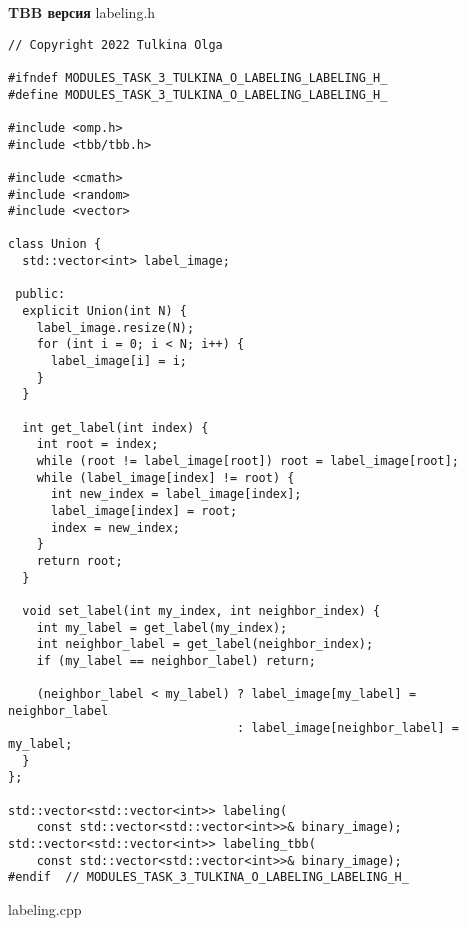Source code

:\documentclass[12pt]{article}
\begin{document}
\textbf{TBB версия}
\newline
\newline labeling.h
\begin{lstlisting}
// Copyright 2022 Tulkina Olga

#ifndef MODULES_TASK_3_TULKINA_O_LABELING_LABELING_H_
#define MODULES_TASK_3_TULKINA_O_LABELING_LABELING_H_

#include <omp.h>
#include <tbb/tbb.h>

#include <cmath>
#include <random>
#include <vector>

class Union {
  std::vector<int> label_image;

 public:
  explicit Union(int N) {
    label_image.resize(N);
    for (int i = 0; i < N; i++) {
      label_image[i] = i;
    }
  }

  int get_label(int index) {
    int root = index;
    while (root != label_image[root]) root = label_image[root];
    while (label_image[index] != root) {
      int new_index = label_image[index];
      label_image[index] = root;
      index = new_index;
    }
    return root;
  }

  void set_label(int my_index, int neighbor_index) {
    int my_label = get_label(my_index);
    int neighbor_label = get_label(neighbor_index);
    if (my_label == neighbor_label) return;

    (neighbor_label < my_label) ? label_image[my_label] = neighbor_label
                                : label_image[neighbor_label] = my_label;
  }
};

std::vector<std::vector<int>> labeling(
    const std::vector<std::vector<int>>& binary_image);
std::vector<std::vector<int>> labeling_tbb(
    const std::vector<std::vector<int>>& binary_image);
#endif  // MODULES_TASK_3_TULKINA_O_LABELING_LABELING_H_
\end{lstlisting}
labeling.cpp
\end{document}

What this task involves: Give back, unchanged, the run of lines in the listing above that begins at the line containing "while (label_image[index] != root)" and ends at the line containing "if (my_label == neighbor_label) return;", both included.

Response to this exercise:
    while (label_image[index] != root) {
      int new_index = label_image[index];
      label_image[index] = root;
      index = new_index;
    }
    return root;
  }

  void set_label(int my_index, int neighbor_index) {
    int my_label = get_label(my_index);
    int neighbor_label = get_label(neighbor_index);
    if (my_label == neighbor_label) return;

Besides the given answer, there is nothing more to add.